[What is required]
Start at the line below containing "AlphaGo and AlphaGo" and stop at the line containing "The code is". Repeat every line of that stretch exactly, and nothing outside it.

[The data]
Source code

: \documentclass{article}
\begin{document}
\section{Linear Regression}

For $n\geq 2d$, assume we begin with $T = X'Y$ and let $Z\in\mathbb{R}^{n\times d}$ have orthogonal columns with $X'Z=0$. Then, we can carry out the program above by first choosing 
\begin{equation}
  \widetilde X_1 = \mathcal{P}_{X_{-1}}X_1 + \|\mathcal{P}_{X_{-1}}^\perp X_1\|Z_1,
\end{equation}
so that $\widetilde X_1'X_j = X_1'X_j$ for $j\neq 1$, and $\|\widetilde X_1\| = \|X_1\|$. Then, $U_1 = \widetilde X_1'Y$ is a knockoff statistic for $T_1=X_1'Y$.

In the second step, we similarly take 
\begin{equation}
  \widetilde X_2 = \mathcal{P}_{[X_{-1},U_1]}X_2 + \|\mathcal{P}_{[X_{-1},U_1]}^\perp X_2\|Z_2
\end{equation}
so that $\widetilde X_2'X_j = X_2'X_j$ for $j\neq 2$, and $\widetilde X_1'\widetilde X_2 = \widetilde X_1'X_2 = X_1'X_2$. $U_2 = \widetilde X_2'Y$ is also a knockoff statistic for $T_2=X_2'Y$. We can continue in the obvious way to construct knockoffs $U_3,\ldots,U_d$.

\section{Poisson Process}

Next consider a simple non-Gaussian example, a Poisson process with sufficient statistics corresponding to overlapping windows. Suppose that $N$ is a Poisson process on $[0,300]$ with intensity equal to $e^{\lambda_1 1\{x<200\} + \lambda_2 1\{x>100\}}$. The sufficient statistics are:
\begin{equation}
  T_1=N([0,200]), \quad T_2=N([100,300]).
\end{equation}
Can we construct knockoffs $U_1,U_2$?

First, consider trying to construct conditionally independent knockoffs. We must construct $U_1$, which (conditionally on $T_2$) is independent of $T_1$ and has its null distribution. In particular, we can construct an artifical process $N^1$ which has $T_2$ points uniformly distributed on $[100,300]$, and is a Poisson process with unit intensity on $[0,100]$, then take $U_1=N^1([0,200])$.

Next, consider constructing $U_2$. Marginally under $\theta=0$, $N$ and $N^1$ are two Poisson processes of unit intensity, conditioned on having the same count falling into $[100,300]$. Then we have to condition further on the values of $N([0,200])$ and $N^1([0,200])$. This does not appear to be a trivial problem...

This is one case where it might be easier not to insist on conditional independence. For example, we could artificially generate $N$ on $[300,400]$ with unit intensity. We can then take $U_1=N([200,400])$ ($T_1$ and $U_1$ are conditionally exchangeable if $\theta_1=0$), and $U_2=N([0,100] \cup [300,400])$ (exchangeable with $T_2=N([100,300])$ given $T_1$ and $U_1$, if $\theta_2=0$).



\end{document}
---
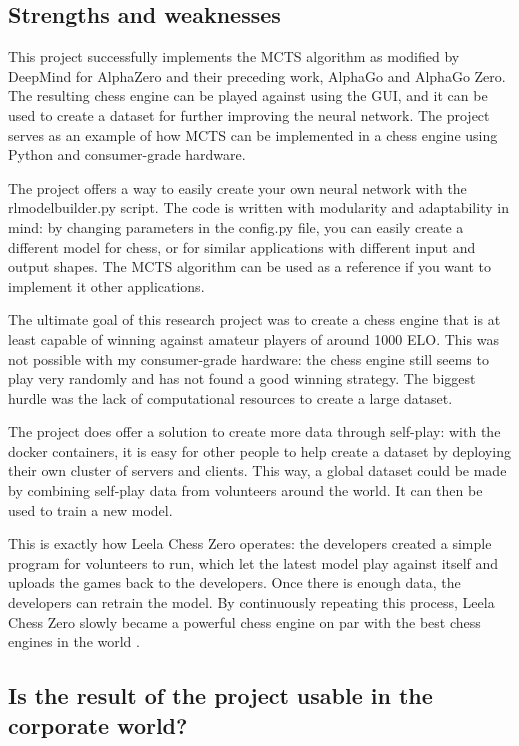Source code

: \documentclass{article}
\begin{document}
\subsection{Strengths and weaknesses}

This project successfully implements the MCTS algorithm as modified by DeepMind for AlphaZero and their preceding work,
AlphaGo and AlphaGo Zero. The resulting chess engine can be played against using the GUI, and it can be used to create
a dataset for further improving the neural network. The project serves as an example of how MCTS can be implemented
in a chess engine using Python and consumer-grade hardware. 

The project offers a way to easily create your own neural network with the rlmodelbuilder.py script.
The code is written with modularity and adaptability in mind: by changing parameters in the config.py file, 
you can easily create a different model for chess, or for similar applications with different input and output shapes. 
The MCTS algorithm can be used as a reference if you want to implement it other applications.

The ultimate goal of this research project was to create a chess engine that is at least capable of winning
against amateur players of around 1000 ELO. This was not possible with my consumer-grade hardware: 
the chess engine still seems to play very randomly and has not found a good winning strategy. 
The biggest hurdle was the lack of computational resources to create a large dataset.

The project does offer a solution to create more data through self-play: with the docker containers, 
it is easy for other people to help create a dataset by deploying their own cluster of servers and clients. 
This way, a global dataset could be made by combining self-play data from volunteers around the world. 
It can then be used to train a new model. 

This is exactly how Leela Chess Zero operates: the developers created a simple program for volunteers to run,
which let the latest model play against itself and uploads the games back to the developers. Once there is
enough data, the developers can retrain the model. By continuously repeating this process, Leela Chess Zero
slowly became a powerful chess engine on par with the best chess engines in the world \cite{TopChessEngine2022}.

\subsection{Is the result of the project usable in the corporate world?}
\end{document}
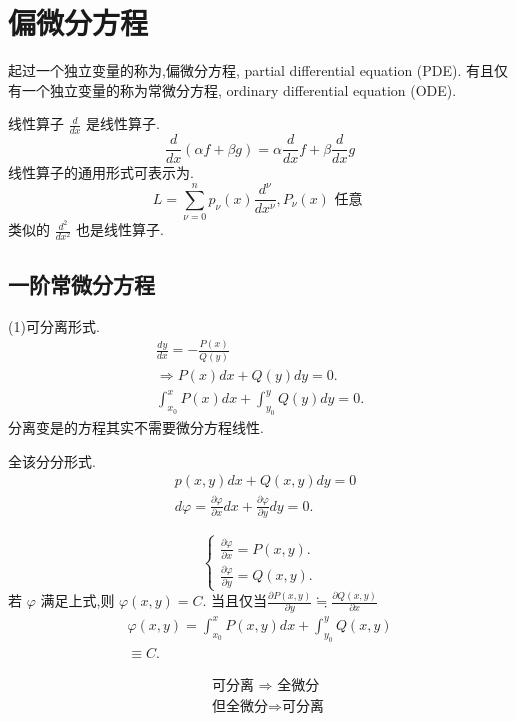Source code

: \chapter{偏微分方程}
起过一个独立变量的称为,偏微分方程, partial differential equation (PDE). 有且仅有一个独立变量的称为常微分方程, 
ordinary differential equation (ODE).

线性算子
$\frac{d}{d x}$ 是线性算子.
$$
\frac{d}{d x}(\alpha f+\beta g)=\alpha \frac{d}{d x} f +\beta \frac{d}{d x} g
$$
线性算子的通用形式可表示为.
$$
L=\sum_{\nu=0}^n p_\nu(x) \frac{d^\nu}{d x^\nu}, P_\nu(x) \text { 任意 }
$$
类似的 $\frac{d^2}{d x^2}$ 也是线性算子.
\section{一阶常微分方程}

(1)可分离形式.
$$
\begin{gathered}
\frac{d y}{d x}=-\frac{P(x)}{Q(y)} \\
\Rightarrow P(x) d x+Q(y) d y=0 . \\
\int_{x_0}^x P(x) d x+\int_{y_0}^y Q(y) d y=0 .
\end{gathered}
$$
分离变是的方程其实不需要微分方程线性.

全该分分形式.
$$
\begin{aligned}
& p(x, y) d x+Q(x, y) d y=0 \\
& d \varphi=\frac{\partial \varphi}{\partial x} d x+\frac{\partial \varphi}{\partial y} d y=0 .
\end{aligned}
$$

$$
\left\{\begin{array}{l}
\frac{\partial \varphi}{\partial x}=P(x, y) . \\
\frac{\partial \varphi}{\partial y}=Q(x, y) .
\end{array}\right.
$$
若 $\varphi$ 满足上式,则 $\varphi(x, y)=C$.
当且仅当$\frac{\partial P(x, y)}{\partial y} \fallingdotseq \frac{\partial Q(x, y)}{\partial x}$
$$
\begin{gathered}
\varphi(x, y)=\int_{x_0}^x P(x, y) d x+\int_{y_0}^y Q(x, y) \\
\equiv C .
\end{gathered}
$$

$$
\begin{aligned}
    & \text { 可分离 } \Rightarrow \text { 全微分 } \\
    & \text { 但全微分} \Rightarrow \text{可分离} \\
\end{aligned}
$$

[Task answer]
AlphaGo and AlphaGo Zero. The resulting chess engine can be played against using the GUI, and it can be used to create
a dataset for further improving the neural network. The project serves as an example of how MCTS can be implemented
in a chess engine using Python and consumer-grade hardware. 

The project offers a way to easily create your own neural network with the rlmodelbuilder.py script.
The code is written with modularity and adaptability in mind: by changing parameters in the config.py file, 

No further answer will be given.